#### Work instruction
Some lines in the material below hold the word "label". Copy all of them.
--------------------------------------------------
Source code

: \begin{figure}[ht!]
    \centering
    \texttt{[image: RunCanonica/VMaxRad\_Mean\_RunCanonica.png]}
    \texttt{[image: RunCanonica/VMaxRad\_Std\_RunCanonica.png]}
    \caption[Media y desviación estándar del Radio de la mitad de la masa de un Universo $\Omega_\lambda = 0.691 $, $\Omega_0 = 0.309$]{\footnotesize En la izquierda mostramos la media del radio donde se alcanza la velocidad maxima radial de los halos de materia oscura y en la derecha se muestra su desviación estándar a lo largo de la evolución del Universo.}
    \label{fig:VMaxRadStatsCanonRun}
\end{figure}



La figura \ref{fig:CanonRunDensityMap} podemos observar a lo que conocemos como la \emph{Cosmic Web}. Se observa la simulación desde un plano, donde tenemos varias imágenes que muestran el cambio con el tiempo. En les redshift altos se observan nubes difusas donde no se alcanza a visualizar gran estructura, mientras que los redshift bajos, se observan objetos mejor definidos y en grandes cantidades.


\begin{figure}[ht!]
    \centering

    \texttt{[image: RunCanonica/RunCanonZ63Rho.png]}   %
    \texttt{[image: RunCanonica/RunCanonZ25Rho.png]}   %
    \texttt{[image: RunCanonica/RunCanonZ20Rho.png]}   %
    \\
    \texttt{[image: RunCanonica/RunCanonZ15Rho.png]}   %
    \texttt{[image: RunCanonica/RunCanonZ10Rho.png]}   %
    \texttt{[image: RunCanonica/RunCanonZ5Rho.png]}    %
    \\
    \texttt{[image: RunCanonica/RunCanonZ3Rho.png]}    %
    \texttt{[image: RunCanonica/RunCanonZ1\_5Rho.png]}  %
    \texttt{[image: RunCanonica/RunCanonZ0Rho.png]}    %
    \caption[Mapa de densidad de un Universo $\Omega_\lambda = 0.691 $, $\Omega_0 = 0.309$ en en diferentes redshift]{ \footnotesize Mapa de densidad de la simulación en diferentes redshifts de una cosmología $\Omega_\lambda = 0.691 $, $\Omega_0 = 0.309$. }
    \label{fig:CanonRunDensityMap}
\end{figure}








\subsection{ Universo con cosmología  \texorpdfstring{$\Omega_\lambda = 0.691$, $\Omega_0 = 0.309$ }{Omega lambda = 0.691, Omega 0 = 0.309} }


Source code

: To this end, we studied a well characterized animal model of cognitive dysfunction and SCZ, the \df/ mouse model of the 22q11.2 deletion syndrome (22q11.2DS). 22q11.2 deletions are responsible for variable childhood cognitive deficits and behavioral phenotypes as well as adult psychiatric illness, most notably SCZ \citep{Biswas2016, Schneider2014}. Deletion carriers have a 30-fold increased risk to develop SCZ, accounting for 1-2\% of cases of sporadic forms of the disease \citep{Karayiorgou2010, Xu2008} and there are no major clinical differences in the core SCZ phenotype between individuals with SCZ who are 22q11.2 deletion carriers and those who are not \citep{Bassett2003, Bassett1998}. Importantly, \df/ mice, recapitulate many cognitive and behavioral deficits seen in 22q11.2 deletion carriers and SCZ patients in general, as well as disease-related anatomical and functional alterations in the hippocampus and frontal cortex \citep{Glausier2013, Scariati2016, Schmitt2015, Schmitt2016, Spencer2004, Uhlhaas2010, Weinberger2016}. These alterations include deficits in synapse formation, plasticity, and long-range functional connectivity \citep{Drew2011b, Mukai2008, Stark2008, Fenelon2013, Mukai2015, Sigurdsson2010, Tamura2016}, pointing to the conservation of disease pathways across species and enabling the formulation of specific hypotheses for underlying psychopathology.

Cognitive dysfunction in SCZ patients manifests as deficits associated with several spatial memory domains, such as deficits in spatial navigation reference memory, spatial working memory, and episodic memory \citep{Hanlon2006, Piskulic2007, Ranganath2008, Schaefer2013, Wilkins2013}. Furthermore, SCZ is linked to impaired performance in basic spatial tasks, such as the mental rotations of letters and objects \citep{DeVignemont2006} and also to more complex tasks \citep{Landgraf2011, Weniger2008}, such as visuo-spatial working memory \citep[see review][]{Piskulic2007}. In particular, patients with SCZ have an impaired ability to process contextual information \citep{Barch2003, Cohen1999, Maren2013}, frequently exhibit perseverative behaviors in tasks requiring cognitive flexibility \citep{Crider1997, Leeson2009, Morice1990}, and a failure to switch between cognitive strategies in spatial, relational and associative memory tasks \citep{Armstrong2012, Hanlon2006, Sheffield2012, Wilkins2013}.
--------------------------------------------------
#### Task result
    \label{fig:VMaxRadStatsCanonRun}
    \label{fig:CanonRunDensityMap}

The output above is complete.